> **What is expected**: Look through the entries below. Say how many lines include "Integrate", with nothing added.
:: Input for this task ::
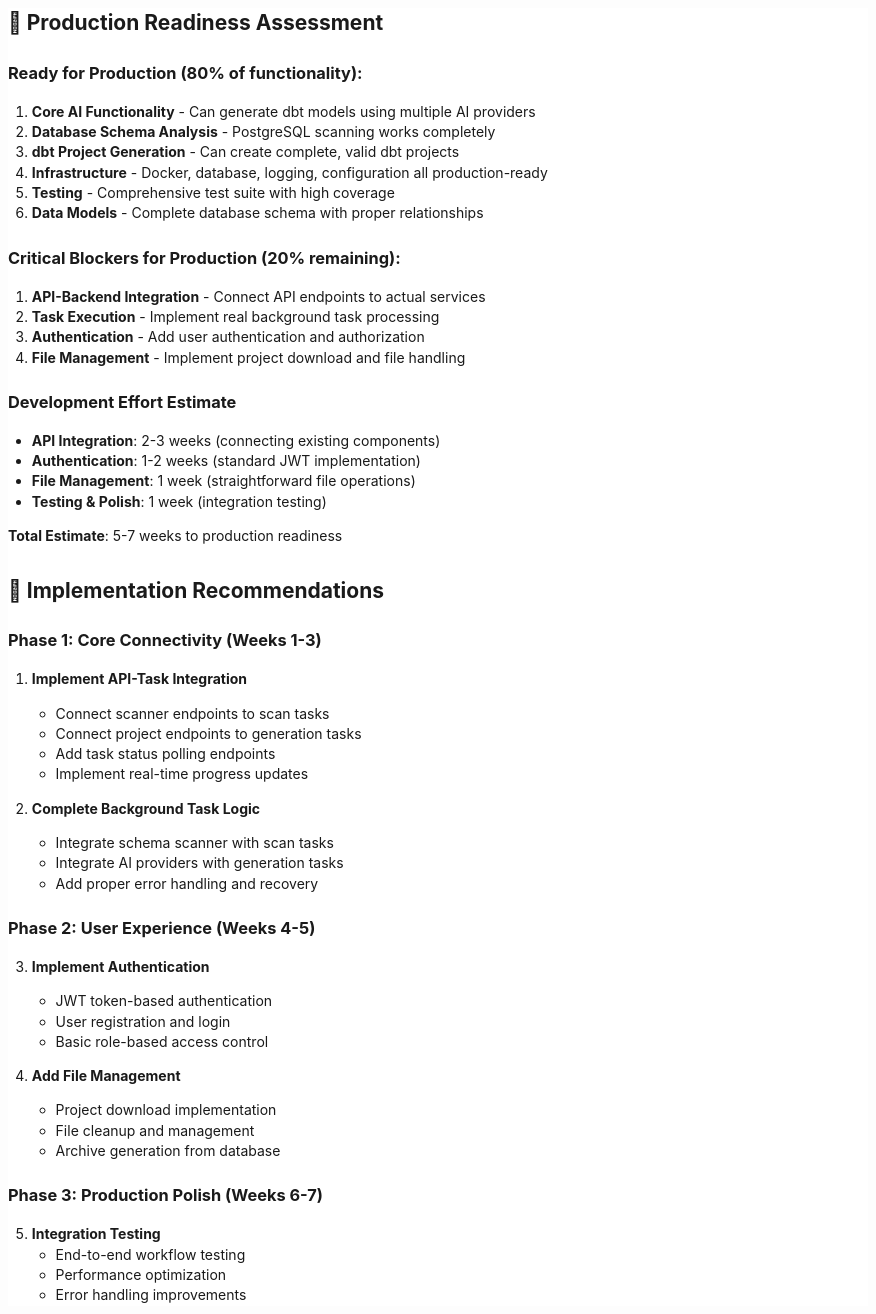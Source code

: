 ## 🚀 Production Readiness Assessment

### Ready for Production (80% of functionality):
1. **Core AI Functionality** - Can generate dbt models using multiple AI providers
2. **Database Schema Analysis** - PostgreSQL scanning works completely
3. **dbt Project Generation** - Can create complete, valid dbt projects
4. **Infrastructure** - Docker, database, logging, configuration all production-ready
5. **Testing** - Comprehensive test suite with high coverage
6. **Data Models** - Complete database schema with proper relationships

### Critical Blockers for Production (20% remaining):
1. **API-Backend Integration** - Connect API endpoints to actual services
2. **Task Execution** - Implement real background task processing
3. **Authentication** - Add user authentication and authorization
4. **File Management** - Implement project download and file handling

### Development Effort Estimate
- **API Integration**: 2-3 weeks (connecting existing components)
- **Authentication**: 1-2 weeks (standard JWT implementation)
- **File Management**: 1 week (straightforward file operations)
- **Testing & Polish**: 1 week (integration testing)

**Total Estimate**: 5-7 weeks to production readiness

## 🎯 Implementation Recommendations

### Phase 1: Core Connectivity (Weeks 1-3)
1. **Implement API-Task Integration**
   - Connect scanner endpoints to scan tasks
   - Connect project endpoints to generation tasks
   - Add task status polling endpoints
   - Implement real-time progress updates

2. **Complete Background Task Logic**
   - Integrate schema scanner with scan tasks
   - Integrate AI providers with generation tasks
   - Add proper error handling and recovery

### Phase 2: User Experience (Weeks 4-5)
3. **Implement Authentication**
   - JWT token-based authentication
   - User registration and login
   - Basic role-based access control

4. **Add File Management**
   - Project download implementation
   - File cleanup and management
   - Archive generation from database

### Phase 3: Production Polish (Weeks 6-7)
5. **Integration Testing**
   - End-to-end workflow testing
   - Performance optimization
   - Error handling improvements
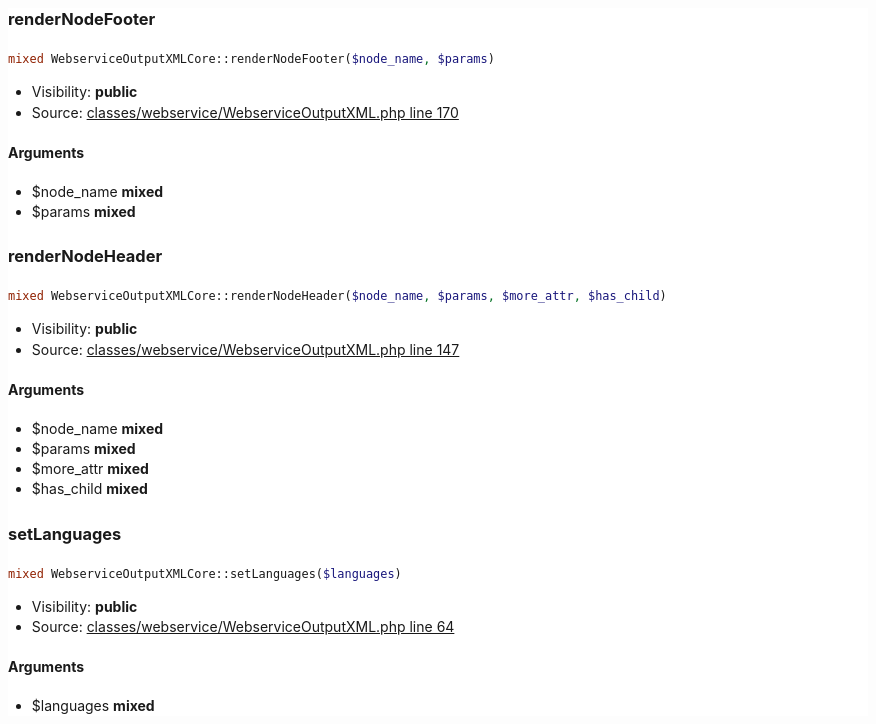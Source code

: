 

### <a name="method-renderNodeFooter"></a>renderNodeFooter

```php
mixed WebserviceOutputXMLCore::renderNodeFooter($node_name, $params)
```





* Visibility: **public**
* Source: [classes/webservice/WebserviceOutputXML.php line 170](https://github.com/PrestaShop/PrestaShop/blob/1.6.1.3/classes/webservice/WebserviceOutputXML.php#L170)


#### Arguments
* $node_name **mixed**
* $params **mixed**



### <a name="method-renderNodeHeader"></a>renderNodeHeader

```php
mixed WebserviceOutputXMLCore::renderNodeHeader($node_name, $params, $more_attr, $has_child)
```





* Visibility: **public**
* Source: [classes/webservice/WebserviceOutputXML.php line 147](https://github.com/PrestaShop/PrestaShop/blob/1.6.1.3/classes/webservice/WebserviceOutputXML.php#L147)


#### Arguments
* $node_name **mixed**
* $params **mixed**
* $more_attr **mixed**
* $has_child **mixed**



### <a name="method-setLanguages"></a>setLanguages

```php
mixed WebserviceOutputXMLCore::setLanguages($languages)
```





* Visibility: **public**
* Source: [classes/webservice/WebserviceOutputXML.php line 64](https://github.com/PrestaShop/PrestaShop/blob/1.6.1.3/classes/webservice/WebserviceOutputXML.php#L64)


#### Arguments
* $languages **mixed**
:::
> **Solution to the problem**: 2